Someone in the Department of National Defence is a real stickler when it comes to sweets.
A Wikipedia page for the Cadbury Caramilk bar was anonymously edited by a computer with a DND Internet Protocol address, according to the Twitter handle Government of Canada Edits. The edit corrected the erroneous information that the confection is a chocolate bar.
On the Cadbury Caramilk page, the word “chocolate bar” was changed to “candy bar,” and “chocolate exterior” was clarified to reflect that it is merely “chocolate flavoured.”
The account @gccaedits automatically tweets whenever somebody edits a Wikipedia page from a list of known Canadian government IP addresses.
“The Caramilk bar does not meet the legal definition of a chocolate bar in Canada due to the use of vegetable oils in production,” wrote the anonymous DND editor in a note about the revision.
“This probably extends to the U.S. as well, where it would have to be labelled as chocolatey or ‘made with chocolate.’ Edited the description to reflect ‘candy bar,’ instead of chocolate bar, rather than describe the difference.”
The Canadian Food Inspection Agency, which oversees-food labelling rules, is very particular about what can and can’t be called “chocolate.”
Division 4 of the Food and Drug Regulations specifies that chocolate shall only be made with cocoa butter.
Once vegetable oil is added the foodstuff becomes “chocolate-flavoured,” not pure “chocolate.”
“Compound coatings, which are products having the appearance, but not the composition of, chocolate, are often used as an outside layer or coating for biscuits, candy and frozen confections or as chips within baked goods,” says a guidance document published on the CFIA website.
“There should be no indication in the advertisements for these products that the coatings are ‘chocolate.’ However, ‘chocolate flavoured,’ ‘chocolatelike’ and ‘chocolaty’ have been accepted as appropriate descriptions of such coatings and chips.”

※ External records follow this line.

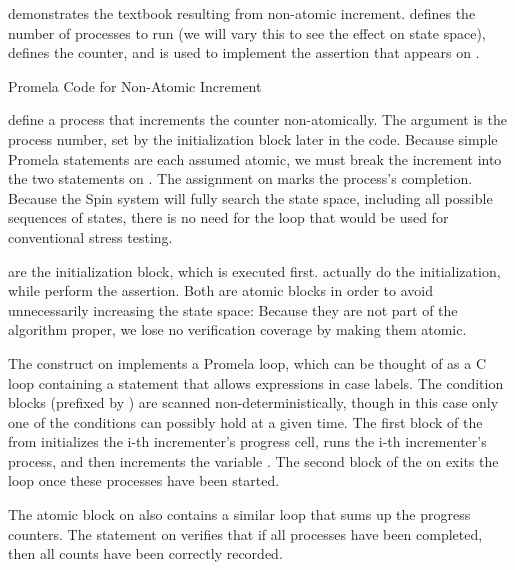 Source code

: \begin{fcvref}
demonstrates the textbook 
resulting from non-atomic increment.
 defines the number of processes to run (we will vary this
to see the effect on state space),  defines the counter,
and  is used to implement the assertion that appears on
.

\begin{listing}

\caption{Promela Code for Non-Atomic Increment}
\label{lst:formal:Promela Code for Non-Atomic Increment}
\end{listing}

 define a process that increments
the counter non-atomically.
The argument  is the process number, set by the initialization
block later in the code.
Because simple Promela statements are each assumed atomic, we must
break the increment into the two statements on
.
The assignment on  marks the process's completion.
Because the Spin system will fully search the state space, including
all possible sequences of states, there is no need for the loop
that would be used for conventional stress testing.

 are the initialization block,
which is executed first.
 actually do the initialization,
while 
perform the assertion.
Both are atomic blocks in order to avoid unnecessarily increasing
the state space:
Because they are not part of the algorithm proper,
we lose no verification coverage by making them atomic.

The  construct on 
implements a Promela loop,
which can be thought of as a C  loop containing a
 statement that allows expressions in case labels.
The condition blocks (prefixed by \co{::})
are scanned non-deterministically,
though in this case only one of the conditions can possibly hold at a given
time.
The first block of the  from
initializes the i-th
incrementer's progress cell, runs the i-th incrementer's process, and
then increments the variable .
The second block of the  on
 exits the loop once
these processes have been started.

The atomic block on  also contains
a similar 
loop that sums up the progress counters.
The  statement on  verifies that
if all processes
have been completed, then all counts have been correctly recorded.
\end{fcvref}

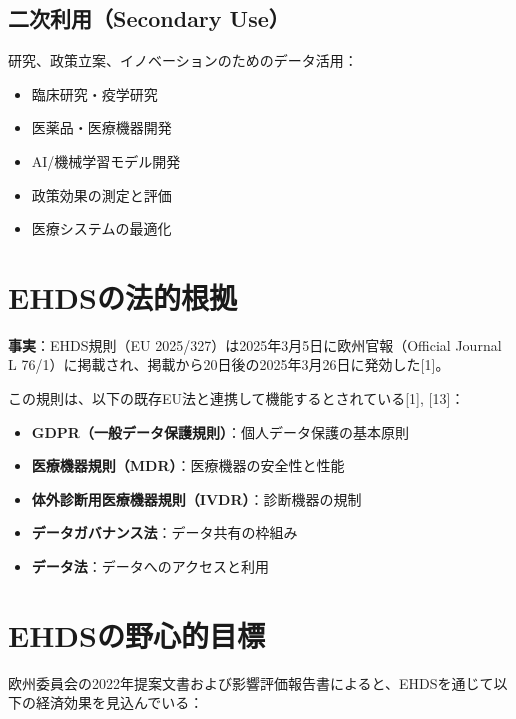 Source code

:\documentclass[
  a4paper,
  a4paper,
  11pt]{ltjsbook}
\providecommand{\tightlist}{%
  \setlength{\itemsep}{0pt}\setlength{\parskip}{0pt}}
\begin{document}
\subsection{二次利用（Secondary
Use）}\label{ux4e8cux6b21ux5229ux7528secondary-use}

研究、政策立案、イノベーションのためのデータ活用：

\begin{itemize}
\tightlist
\item
  臨床研究・疫学研究
\item
  医薬品・医療機器開発
\item
  AI/機械学習モデル開発
\item
  政策効果の測定と評価
\item
  医療システムの最適化
\end{itemize}

\section{EHDSの法的根拠}\label{ehdsux306eux6cd5ux7684ux6839ux62e0}

\textbf{事実}：EHDS規則（EU 2025/327）は2025年3月5日に欧州官報（Official
Journal L
76/1）に掲載され、掲載から20日後の2025年3月26日に発効した{[}1{]}。

この規則は、以下の既存EU法と連携して機能するとされている{[}1{]},
{[}13{]}：

\begin{itemize}
\tightlist
\item
  \textbf{GDPR（一般データ保護規則）}：個人データ保護の基本原則
\item
  \textbf{医療機器規則（MDR）}：医療機器の安全性と性能
\item
  \textbf{体外診断用医療機器規則（IVDR）}：診断機器の規制
\item
  \textbf{データガバナンス法}：データ共有の枠組み
\item
  \textbf{データ法}：データへのアクセスと利用
\end{itemize}

\section{EHDSの野心的目標}\label{ehdsux306eux91ceux5fc3ux7684ux76eeux6a19}

欧州委員会の2022年提案文書および影響評価報告書によると、EHDSを通じて以下の経済効果を見込んでいる：
\end{document}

Caramilk, an indulgent treat filled with ooey-gooey caramel and covered in a chocolate-flavoured shell, is made in Toronto at the Cadbury factory on Gladstone Ave. The treat is similar to confections marketed under the name “Caramello” in the U.S. and “Dairy Milk Caramel” in the U.K.
The bar lists unsweetened chocolate as one of its ingredients, but, because it’s mixed with other ingredients, the package clearly says “candy,” not “chocolate.”